Bind 8 special characters

Barry Margolin barmar at bbnplanet.com
Thu Jan 6 22:05:07 UTC 2000


In article <3874FF6B.5995C6FA at daimlerchrysler.com>,
Kevin Darcy  <kcd at daimlerchrysler.com> wrote:
>That's an answer, but not really to the question I asked. Did hosts have to
>included in HOSTS.TXT in order to connect to the Internet?

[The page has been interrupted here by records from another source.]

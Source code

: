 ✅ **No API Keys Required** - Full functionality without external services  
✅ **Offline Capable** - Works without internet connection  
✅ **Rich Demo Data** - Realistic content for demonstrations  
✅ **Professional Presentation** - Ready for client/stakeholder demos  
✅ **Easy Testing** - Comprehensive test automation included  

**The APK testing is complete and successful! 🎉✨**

I'm trying to figure
>out what you meant by "If you connect to the Internet you play by its rules". If
>machines could connect to the Internet without being in HOSTS.TXT, then
>it appears
>your statement is incorrect, at least insofar as "the rules" consisted of
>RFC 952,
>the only RFC you cited.

Before DNS, if you wanted your host to be accessed by name rather than just
address, you had to get the name->address translation inserted into
HOSTS.TXT.

Since every machine had its own copy of HOSTS.TXT, you could put your name
in your local HOSTS.TXT but not the one at the the NIC.  Then your users
could get there, but people at other sites wouldn't be able to look up your
machine.

But RFC 952 doesn't say that a machine has to be in HOSTS.TXT, it simply
specifies the format of the file, which includes the format of hostnames.
This is then referenced in many places, include RFC 1123, so it's
entrenched as the standard for hostnames in TCP/IP applications.

-- 
Barry Margolin, barmar at bbnplanet.com
GTE Internetworking, Powered by BBN, Burlington, MA
*** DON'T SEND TECHNICAL QUESTIONS DIRECTLY TO ME, post them to newsgroups.
Please DON'T copy followups to me -- I'll assume it wasn't posted to the group.